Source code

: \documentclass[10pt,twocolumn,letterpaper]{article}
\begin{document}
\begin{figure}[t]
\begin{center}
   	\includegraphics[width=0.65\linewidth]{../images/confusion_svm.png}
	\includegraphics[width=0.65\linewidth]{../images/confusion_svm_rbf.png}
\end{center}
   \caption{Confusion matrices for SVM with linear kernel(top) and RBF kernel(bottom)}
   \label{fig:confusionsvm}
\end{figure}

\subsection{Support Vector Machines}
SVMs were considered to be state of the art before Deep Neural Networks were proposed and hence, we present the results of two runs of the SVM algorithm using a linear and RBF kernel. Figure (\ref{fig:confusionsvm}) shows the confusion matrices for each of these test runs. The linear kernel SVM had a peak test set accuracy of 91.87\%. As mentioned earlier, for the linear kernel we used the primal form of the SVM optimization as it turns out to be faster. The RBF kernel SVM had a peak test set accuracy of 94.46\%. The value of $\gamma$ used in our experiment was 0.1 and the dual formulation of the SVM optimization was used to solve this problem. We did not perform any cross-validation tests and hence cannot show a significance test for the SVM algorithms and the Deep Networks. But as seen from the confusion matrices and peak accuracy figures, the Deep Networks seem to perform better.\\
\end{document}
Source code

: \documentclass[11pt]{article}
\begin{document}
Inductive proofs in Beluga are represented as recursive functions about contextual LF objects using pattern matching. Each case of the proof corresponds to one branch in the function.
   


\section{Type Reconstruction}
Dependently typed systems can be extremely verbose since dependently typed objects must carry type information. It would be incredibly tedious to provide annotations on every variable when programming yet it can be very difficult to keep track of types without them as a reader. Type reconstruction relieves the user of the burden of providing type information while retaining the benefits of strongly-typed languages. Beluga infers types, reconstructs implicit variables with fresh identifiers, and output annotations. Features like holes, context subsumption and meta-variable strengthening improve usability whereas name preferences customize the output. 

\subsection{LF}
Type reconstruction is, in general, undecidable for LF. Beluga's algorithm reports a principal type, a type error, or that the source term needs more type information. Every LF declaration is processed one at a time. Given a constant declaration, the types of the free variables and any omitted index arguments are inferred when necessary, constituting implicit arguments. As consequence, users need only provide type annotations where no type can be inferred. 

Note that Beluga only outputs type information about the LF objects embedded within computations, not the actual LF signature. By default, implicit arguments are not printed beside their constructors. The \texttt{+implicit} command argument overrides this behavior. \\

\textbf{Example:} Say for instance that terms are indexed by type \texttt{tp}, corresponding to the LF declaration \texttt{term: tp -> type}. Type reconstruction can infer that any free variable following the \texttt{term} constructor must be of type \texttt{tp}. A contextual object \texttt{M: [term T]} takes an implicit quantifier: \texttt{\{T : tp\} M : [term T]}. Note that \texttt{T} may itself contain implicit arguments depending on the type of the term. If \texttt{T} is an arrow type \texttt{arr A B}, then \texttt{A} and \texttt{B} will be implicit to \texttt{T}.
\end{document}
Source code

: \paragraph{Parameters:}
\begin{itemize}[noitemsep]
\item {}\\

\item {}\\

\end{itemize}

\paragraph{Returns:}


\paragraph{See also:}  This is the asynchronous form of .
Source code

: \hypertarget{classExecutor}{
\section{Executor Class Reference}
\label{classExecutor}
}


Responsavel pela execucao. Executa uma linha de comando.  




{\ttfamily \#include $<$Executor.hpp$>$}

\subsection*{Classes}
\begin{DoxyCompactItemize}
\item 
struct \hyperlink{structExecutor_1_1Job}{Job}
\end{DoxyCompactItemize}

= Exercise =
Counting only lines above that contain the string "includegraphics", report how many there are and write nothing further.

= Response area =
2